The good news: international food-safety regulators have finally started a formal review of botulism risk in powdered formula, and FDA is now testing powdered milk on its own. That is overdue — but it only matters if industry follows through and regulators enforce it. Of note, the U.S. has been stepping away from international health organizations – to its peril I would add – but I will leave that to another blog post.
The bottom line
Botulism spores are everywhere in the environment. They reach milk through the farm, survive pasteurization and drying, and can grow and produce toxin once formula is mixed up in a bottle. Powder cannot be sterilized without ruining it, and the safety advice parents are given was never designed to stop these spores. Heat is not the answer.
What is the answer is cleaner milk, better filtering, honest testing — including DNA testing — and straight talk with parents about why ready-to-feed sterile formula is the safer choice for the most vulnerable babies.

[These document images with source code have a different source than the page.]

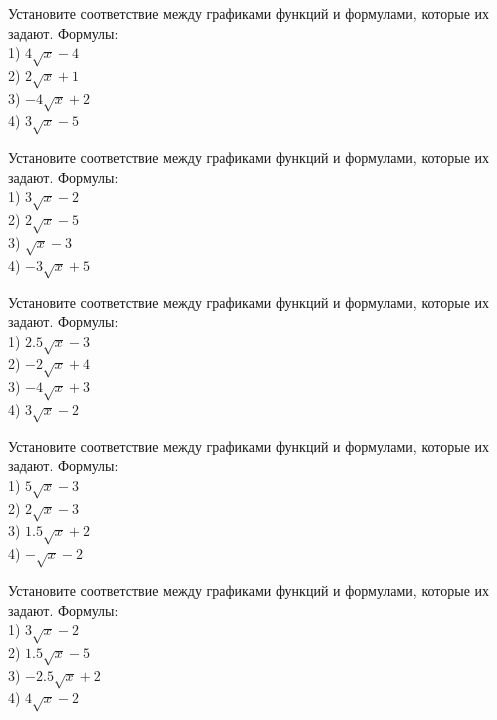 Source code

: \documentclass[4apaper]{article}
\begin{document}
\begin{taskBN}{26}
Установите соответствие между графиками функций и формулами, которые их задают. Формулы: \\1) $4\sqrt{x}-4$\\2) $2\sqrt{x}+1$\\3) $-4\sqrt{x}+2$\\4) $3\sqrt{x}-5$
\end{taskBN}

\begin{taskBN}{27}
Установите соответствие между графиками функций и формулами, которые их задают. Формулы: \\1) $3\sqrt{x}-2$\\2) $2\sqrt{x}-5$\\3) $\sqrt{x}-3$\\4) $-3\sqrt{x}+5$
\end{taskBN}

\begin{taskBN}{28}
Установите соответствие между графиками функций и формулами, которые их задают. Формулы: \\1) $2.5\sqrt{x}-3$\\2) $-2\sqrt{x}+4$\\3) $-4\sqrt{x}+3$\\4) $3\sqrt{x}-2$
\end{taskBN}

\begin{taskBN}{29}
Установите соответствие между графиками функций и формулами, которые их задают. Формулы: \\1) $5\sqrt{x}-3$\\2) $2\sqrt{x}-3$\\3) $1.5\sqrt{x}+2$\\4) $-\sqrt{x}-2$
\end{taskBN}

\begin{taskBN}{30}
Установите соответствие между графиками функций и формулами, которые их задают. Формулы: \\1) $3\sqrt{x}-2$\\2) $1.5\sqrt{x}-5$\\3) $-2.5\sqrt{x}+2$\\4) $4\sqrt{x}-2$
\end{taskBN}
\end{document}
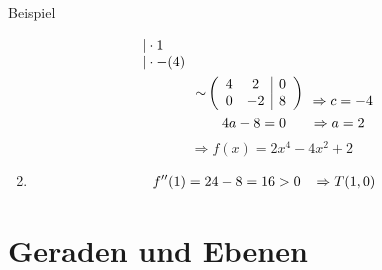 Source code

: \documentclass{article}
\begin{document}
\begin{boxx}[DarkBlue]{Beispiel}
\begin{enumerate}
\begin{align*}
\begin{array}{ll}
                |\cdot 1 & \\
                |\cdot -(4)&
            \end{array} \\
            \sim&\left( \begin{array}{cc|c} 4 & 2 & 0 \\ 0 & -2 & 8 \end{array} \right) \begin{array}{ll}
                & \\
                \Rightarrow c = -4&
            \end{array}\\
            &\hspace*{4mm}4a -8 = 0 \hspace*{6mm}\Rightarrow a = 2
        \end{align*}
        \[\Rightarrow f(x) = 2x^4 - 4x^2 + 2\]
        \item \begin{align*}
            f''(1) &= 24-8 = 16 > 0 \hspace*{3mm}\Rightarrow T(1, 0)
        \end{align*}
    \end{enumerate}
\end{boxx}
\newpage
\section{Geraden und Ebenen}
\end{document}
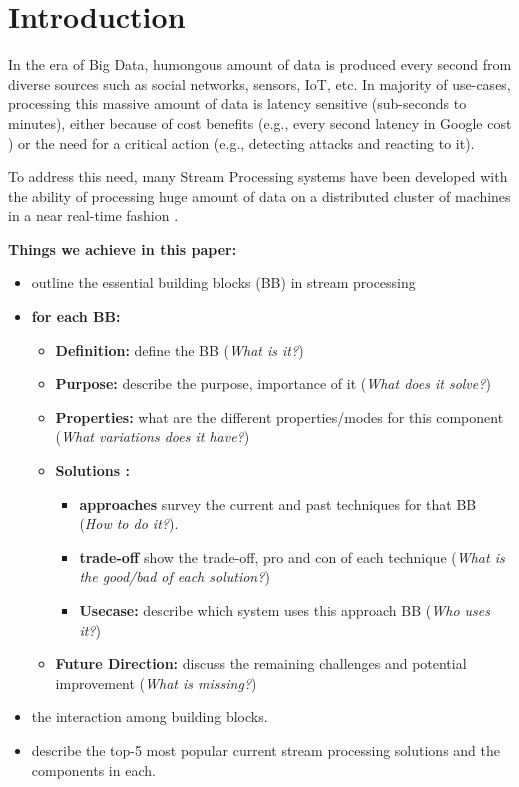 \section{Introduction}
\label{sec:intro}

In the era of Big Data, humongous amount of data is produced every second from diverse sources such as social networks, sensors, IoT, etc. In majority of use-cases, processing this massive amount of data  is latency sensitive (sub-seconds to minutes), either because of  cost benefits (e.g., every second latency in Google cost ) or the need for a critical action (e.g., detecting attacks and reacting to it).

To address this need, many Stream Processing systems have been developed with the ability of processing huge amount of data on a distributed cluster of machines in a near real-time fashion .  


\textbf{Things we achieve in this paper: }

\begin{itemize}
	\item outline the essential building blocks (BB) in stream processing
	\item \textbf{for each BB: }
	\begin{itemize}
		\item \textbf{Definition: }  define the BB (\textit{What is it?})
		\item \textbf{Purpose: } describe the purpose, importance of it (\textit{What does it solve?})
		\item \textbf{Properties:} what are the different properties/modes for this component (\textit{What variations does it have?})
		\item \textbf{Solutions :}
		\begin{itemize}
		\item \textbf{approaches} survey the current  and past techniques for that BB (\textit{How to do it?}). 
		\item \textbf{trade-off} show the trade-off, pro and con of  each technique (\textit{What is the good/bad of each solution?}) 
		\item \textbf{Usecase: } describe which system uses this approach BB (\textit{Who uses it?})
		\end{itemize}
		\item \textbf{Future Direction:} discuss the remaining challenges and potential improvement (\textit{What is missing?})
	\end{itemize}
	\item the interaction among building blocks.
	\item describe the top-5 most popular current stream processing solutions and the components in each.

\end{itemize}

For the families I represent, and for me, the point is simple. In ByHeart, the contamination was in the powder the whole time, and the testing that would have caught it before babies were hurt was not being done. After two outbreaks in seven months, routine testing of dairy ingredients and finished powder — including DNA testing — is no longer optional.
These outbreaks were preventable. And if industry won’t fix it, the courts and the regulators will.
Sources
- FDA, Outbreak Investigation of Infant Botulism: Infant Formula (November 2025) — ByHeart. https://www.fda.gov/food/outbreaks-foodborne-illness/outbreak-investigation-infant-botulism-infant-formula-november-2025
- FDA, Post-Outbreak Response Activities: Clostridium botulinum Illnesses Associated with Consumption of Powdered Infant Formula — final ByHeart summary (48 infants, 17 states; outbreak declared over February 26, 2026). https://www.fda.gov/food/outbreaks-foodborne-illness/post-outbreak-response-activities-clostridium-botulinum-illnesses-associated-consumption-powdered
- FDA, Outbreak Investigation of Infant Botulism: Powdered Infant Formula (June 2026) — Nara Organics. https://www.fda.gov/food/outbreaks-foodborne-illness/outbreak-investigation-infant-botulism-powdered-infant-formula-june-2026
- CDC, Investigation Update: Infant Botulism Outbreak Linked to Infant Formula, November 2025. https://www.cdc.gov/botulism/outbreaks-investigations/infant-formula-nov-2025/investigation.html
- CDC Newsroom, Outbreak Update: Infant Botulism Linked to Powdered Infant Formula (June 13, 2026). https://www.cdc.gov/media/releases/2026/infant-botulism-outbreak-linked-to-powdered-infant-formula-june-2026.html
- FDA, Handling Infant Formula Safely: What You Need to Know; and FDA/WHO guidance on reconstituting powdered formula with water at about 160°F (70°C), a step aimed at Cronobacter and Salmonella — not botulism spores.
- Health Canada, Preparing and Handling Powdered Infant Formula — recommends commercially sterile liquid formula for premature, low-birth-weight, or immunocompromised infants.
- Molin, N. & Snygg, B.G. (1967). Effect of Lipid Materials on Heat Resistance of Bacterial Spores. Applied Microbiology, 15(6):1422–1426 — spores survive heat better in fat than in buffer.
- Burtscher, J., Rudavsky, T., Zitz, U., Neubauer, V. & Domig, K.J. (2023). Importance of Pre-Milking Udder Hygiene to Reduce Transfer of Clostridial Spores from Teat Skin to Raw Milk. Microorganisms, 11(5):1337.
- Codex Committee on Food Hygiene / Joint FAO–WHO Expert Meeting on Microbiological Risk Assessment (JEMRA): review of spore-forming pathogens, including C. botulinum, in powdered infant formula (2025–2026).